*Activity*.
Read through the entries below and return each line with the word "click".
START Materials provided
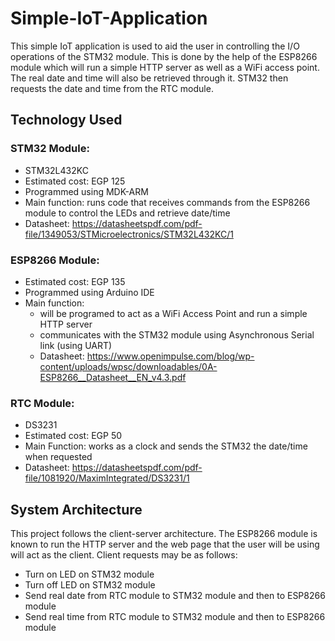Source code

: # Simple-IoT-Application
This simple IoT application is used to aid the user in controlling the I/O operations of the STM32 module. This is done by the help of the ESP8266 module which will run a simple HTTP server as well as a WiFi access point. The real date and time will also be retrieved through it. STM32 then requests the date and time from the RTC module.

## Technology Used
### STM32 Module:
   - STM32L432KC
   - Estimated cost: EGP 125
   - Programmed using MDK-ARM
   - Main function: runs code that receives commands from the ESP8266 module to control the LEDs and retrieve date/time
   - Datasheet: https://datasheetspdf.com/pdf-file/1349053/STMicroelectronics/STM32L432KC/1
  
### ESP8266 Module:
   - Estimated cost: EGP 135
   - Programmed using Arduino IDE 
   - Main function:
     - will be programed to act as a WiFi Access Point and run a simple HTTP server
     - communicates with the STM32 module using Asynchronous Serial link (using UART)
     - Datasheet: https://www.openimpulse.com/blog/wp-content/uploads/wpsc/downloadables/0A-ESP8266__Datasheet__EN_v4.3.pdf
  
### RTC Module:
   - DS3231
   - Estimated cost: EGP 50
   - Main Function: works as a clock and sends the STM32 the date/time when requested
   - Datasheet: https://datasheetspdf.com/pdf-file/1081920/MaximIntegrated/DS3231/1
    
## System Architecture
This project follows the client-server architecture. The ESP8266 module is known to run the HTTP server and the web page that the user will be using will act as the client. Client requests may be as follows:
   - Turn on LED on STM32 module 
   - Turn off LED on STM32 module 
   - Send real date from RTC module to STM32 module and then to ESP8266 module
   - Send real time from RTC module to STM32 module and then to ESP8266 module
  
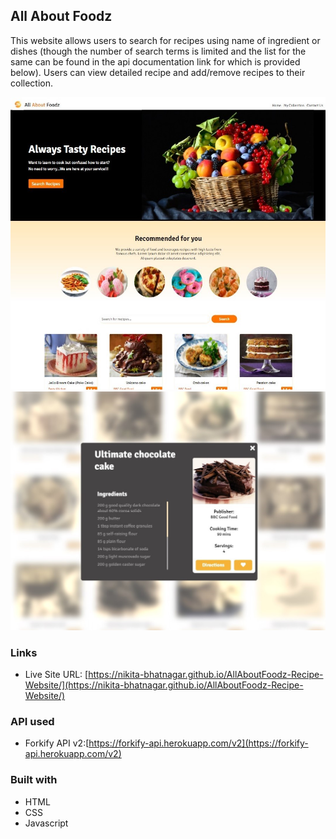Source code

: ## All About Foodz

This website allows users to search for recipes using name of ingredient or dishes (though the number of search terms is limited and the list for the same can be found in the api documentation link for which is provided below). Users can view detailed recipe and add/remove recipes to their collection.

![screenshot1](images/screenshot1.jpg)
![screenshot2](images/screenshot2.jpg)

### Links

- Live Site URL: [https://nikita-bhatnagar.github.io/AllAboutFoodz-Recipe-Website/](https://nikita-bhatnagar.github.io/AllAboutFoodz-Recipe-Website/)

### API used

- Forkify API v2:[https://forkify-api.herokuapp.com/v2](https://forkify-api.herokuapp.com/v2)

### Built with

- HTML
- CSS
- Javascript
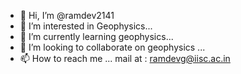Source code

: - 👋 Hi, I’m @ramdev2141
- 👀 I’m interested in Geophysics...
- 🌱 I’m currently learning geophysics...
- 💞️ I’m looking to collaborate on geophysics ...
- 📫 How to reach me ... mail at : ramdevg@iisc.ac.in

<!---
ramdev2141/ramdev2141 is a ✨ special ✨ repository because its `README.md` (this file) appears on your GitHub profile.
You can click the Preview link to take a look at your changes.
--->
END Materials provided
START Materials provided
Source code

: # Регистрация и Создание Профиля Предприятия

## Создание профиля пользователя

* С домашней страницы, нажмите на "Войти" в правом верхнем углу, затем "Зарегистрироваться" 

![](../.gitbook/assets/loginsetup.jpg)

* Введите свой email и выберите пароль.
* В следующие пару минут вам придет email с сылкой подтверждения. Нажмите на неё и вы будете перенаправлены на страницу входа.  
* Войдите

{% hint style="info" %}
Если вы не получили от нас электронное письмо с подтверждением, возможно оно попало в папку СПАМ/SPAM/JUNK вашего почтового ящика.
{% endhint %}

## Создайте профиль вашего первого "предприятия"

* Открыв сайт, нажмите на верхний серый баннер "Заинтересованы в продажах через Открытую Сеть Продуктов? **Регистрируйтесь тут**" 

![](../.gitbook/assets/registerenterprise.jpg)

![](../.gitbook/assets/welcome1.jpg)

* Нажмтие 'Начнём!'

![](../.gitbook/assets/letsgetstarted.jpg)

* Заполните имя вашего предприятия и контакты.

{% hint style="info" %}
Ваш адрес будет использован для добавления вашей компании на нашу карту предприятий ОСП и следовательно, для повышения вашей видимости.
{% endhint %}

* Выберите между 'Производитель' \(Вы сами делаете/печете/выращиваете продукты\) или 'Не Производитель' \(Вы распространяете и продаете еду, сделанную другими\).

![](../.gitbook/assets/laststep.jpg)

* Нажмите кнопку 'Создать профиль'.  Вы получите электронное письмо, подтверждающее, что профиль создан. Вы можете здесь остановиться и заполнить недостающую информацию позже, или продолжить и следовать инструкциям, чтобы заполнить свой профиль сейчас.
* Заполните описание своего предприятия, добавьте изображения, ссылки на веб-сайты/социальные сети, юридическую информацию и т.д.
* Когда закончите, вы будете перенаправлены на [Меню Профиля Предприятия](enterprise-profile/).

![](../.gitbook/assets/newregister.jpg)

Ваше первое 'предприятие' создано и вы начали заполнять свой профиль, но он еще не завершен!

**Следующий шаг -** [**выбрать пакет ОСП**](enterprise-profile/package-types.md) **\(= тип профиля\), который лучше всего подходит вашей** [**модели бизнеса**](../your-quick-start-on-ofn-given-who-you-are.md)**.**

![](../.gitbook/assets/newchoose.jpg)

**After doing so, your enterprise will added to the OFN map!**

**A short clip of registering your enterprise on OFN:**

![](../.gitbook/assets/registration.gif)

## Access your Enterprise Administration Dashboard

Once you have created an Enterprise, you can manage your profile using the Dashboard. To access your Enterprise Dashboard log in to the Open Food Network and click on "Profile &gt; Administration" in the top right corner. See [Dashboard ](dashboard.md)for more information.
END Materials provided
*Solution*.
You can click the Preview link to take a look at your changes.
Once you have created an Enterprise, you can manage your profile using the Dashboard. To access your Enterprise Dashboard log in to the Open Food Network and click on "Profile &gt; Administration" in the top right corner. See [Dashboard ](dashboard.md)for more information.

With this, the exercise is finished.